====== Input material
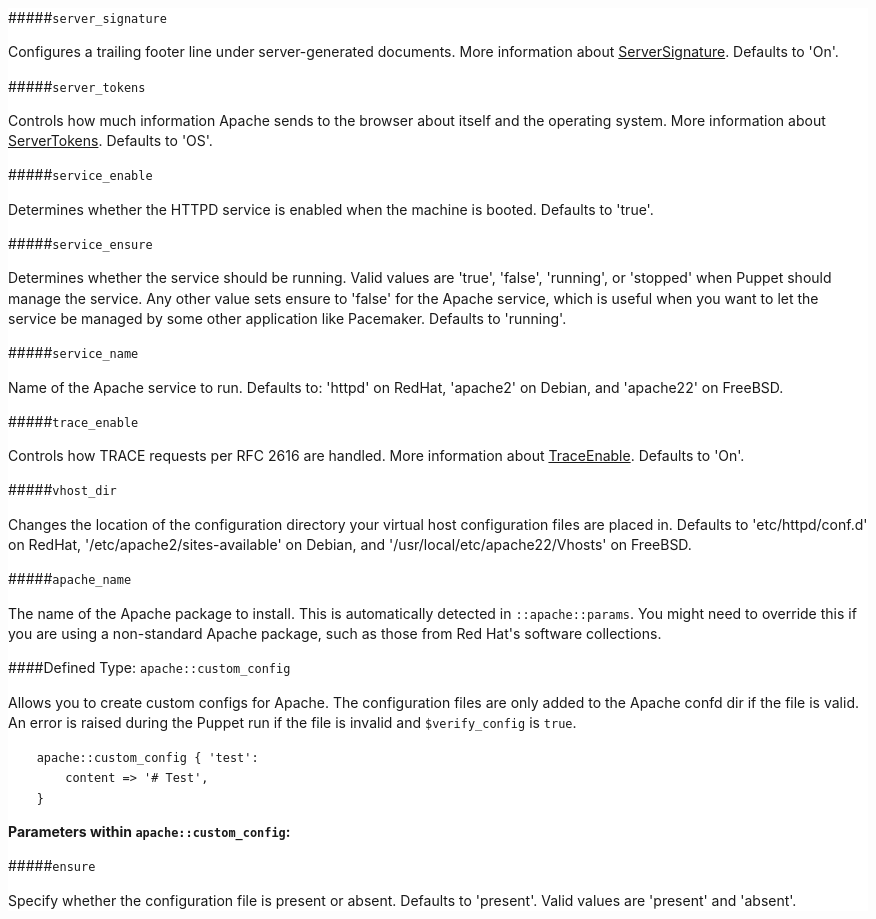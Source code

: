 #####`server_signature`

Configures a trailing footer line under server-generated documents. More information about [ServerSignature](http://httpd.apache.org/docs/current/mod/core.html#serversignature). Defaults to 'On'.

#####`server_tokens`

Controls how much information Apache sends to the browser about itself and the operating system. More information about [ServerTokens](http://httpd.apache.org/docs/current/mod/core.html#servertokens). Defaults to 'OS'.

#####`service_enable`

Determines whether the HTTPD service is enabled when the machine is booted. Defaults to 'true'.

#####`service_ensure`

Determines whether the service should be running. Valid values are 'true', 'false', 'running', or 'stopped' when Puppet should manage the service. Any other value sets ensure to 'false' for the Apache service, which is useful when you want to let the service be managed by some other application like Pacemaker. Defaults to 'running'.

#####`service_name`

Name of the Apache service to run. Defaults to: 'httpd' on RedHat, 'apache2' on Debian, and 'apache22' on FreeBSD.

#####`trace_enable`

Controls how TRACE requests per RFC 2616 are handled. More information about [TraceEnable](http://httpd.apache.org/docs/current/mod/core.html#traceenable). Defaults to 'On'.

#####`vhost_dir`

Changes the location of the configuration directory your virtual host configuration files are placed in. Defaults to 'etc/httpd/conf.d' on RedHat, '/etc/apache2/sites-available' on Debian, and '/usr/local/etc/apache22/Vhosts' on FreeBSD.

#####`apache_name`

The name of the Apache package to install. This is automatically detected in `::apache::params`. You might need to override this if you are using a non-standard Apache package, such as those from Red Hat's software collections.

####Defined Type: `apache::custom_config`

Allows you to create custom configs for Apache. The configuration files are only added to the Apache confd dir if the file is valid. An error is raised during the Puppet run if the file is invalid and `$verify_config` is `true`.

```puppet
    apache::custom_config { 'test':
        content => '# Test',
    }
```

**Parameters within `apache::custom_config`:**

#####`ensure`

Specify whether the configuration file is present or absent. Defaults to 'present'. Valid values are 'present' and 'absent'.
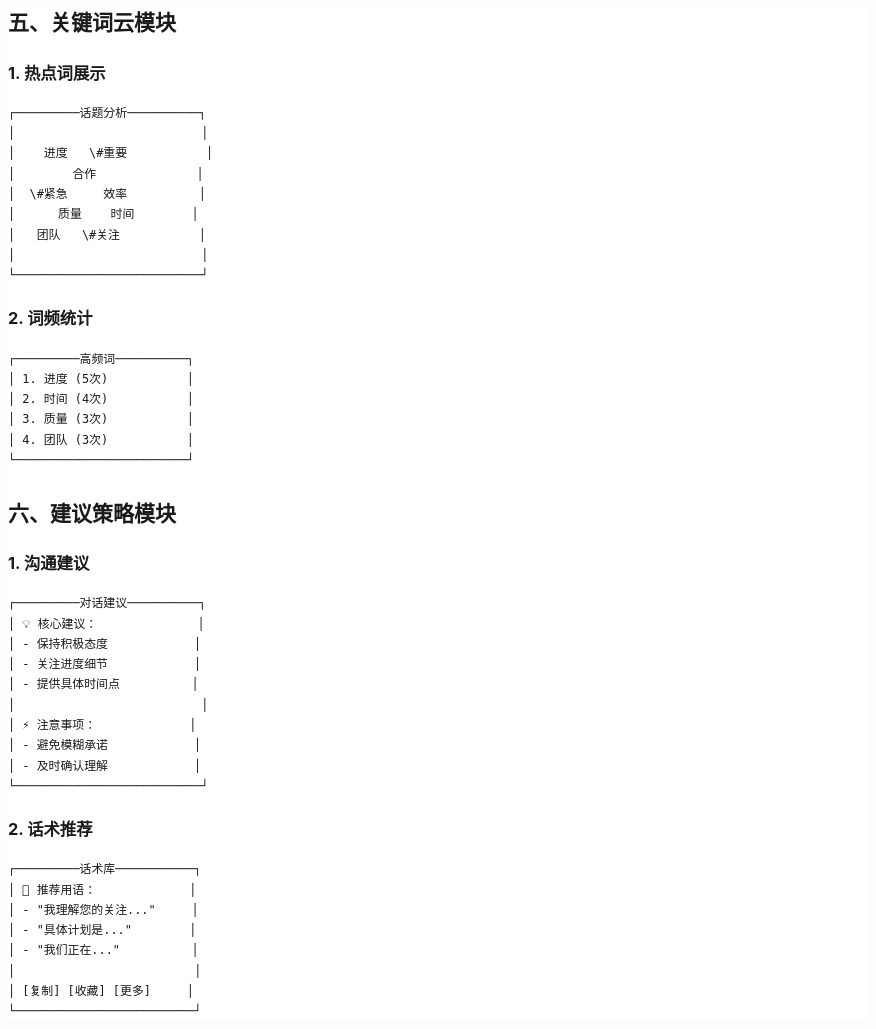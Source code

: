 ## 五、关键词云模块

### 1. 热点词展示

```Plain
┌─────────话题分析──────────┐
│                          │
│    进度   \#重要           │
│        合作              │
│  \#紧急     效率          │
│      质量    时间        │
│   团队   \#关注           │
│                          │
└──────────────────────────┘
```

### 2. 词频统计

```Plain
┌─────────高频词──────────┐
│ 1. 进度 (5次)           │
│ 2. 时间 (4次)           │
│ 3. 质量 (3次)           │
│ 4. 团队 (3次)           │
└────────────────────────┘
```

## 六、建议策略模块

### 1. 沟通建议

```Plain
┌─────────对话建议──────────┐
│ 💡 核心建议：              │
│ - 保持积极态度            │
│ - 关注进度细节            │
│ - 提供具体时间点          │
│                          │
│ ⚡️ 注意事项：             │
│ - 避免模糊承诺            │
│ - 及时确认理解            │
└──────────────────────────┘
```

### 2. 话术推荐

```Plain
┌─────────话术库───────────┐
│ 📝 推荐用语：             │
│ - "我理解您的关注..."     │
│ - "具体计划是..."        │
│ - "我们正在..."          │
│                         │
│ [复制] [收藏] [更多]     │
└─────────────────────────┘
```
============
[Goal of the exercise] Pictures aside, write out all of the records exactly.

[Answer to this problem]
Source code

: #####`server_signature`

Configures a trailing footer line under server-generated documents. More information about [ServerSignature](http://httpd.apache.org/docs/current/mod/core.html#serversignature). Defaults to 'On'.

#####`server_tokens`

Controls how much information Apache sends to the browser about itself and the operating system. More information about [ServerTokens](http://httpd.apache.org/docs/current/mod/core.html#servertokens). Defaults to 'OS'.

#####`service_enable`

Determines whether the HTTPD service is enabled when the machine is booted. Defaults to 'true'.

#####`service_ensure`

Determines whether the service should be running. Valid values are 'true', 'false', 'running', or 'stopped' when Puppet should manage the service. Any other value sets ensure to 'false' for the Apache service, which is useful when you want to let the service be managed by some other application like Pacemaker. Defaults to 'running'.

#####`service_name`

Name of the Apache service to run. Defaults to: 'httpd' on RedHat, 'apache2' on Debian, and 'apache22' on FreeBSD.

#####`trace_enable`

Controls how TRACE requests per RFC 2616 are handled. More information about [TraceEnable](http://httpd.apache.org/docs/current/mod/core.html#traceenable). Defaults to 'On'.

#####`vhost_dir`

Changes the location of the configuration directory your virtual host configuration files are placed in. Defaults to 'etc/httpd/conf.d' on RedHat, '/etc/apache2/sites-available' on Debian, and '/usr/local/etc/apache22/Vhosts' on FreeBSD.

#####`apache_name`

The name of the Apache package to install. This is automatically detected in `::apache::params`. You might need to override this if you are using a non-standard Apache package, such as those from Red Hat's software collections.

####Defined Type: `apache::custom_config`

Allows you to create custom configs for Apache. The configuration files are only added to the Apache confd dir if the file is valid. An error is raised during the Puppet run if the file is invalid and `$verify_config` is `true`.

```puppet
    apache::custom_config { 'test':
        content => '# Test',
    }
```

**Parameters within `apache::custom_config`:**

#####`ensure`

Specify whether the configuration file is present or absent. Defaults to 'present'. Valid values are 'present' and 'absent'.
Source code

: ## 五、关键词云模块

### 1. 热点词展示

```Plain
┌─────────话题分析──────────┐
│                          │
│    进度   \#重要           │
│        合作              │
│  \#紧急     效率          │
│      质量    时间        │
│   团队   \#关注           │
│                          │
└──────────────────────────┘
```

### 2. 词频统计

```Plain
┌─────────高频词──────────┐
│ 1. 进度 (5次)           │
│ 2. 时间 (4次)           │
│ 3. 质量 (3次)           │
│ 4. 团队 (3次)           │
└────────────────────────┘
```

## 六、建议策略模块

### 1. 沟通建议

```Plain
┌─────────对话建议──────────┐
│ 💡 核心建议：              │
│ - 保持积极态度            │
│ - 关注进度细节            │
│ - 提供具体时间点          │
│                          │
│ ⚡️ 注意事项：             │
│ - 避免模糊承诺            │
│ - 及时确认理解            │
└──────────────────────────┘
```

### 2. 话术推荐

```Plain
┌─────────话术库───────────┐
│ 📝 推荐用语：             │
│ - "我理解您的关注..."     │
│ - "具体计划是..."        │
│ - "我们正在..."          │
│                         │
│ [复制] [收藏] [更多]     │
└─────────────────────────┘
```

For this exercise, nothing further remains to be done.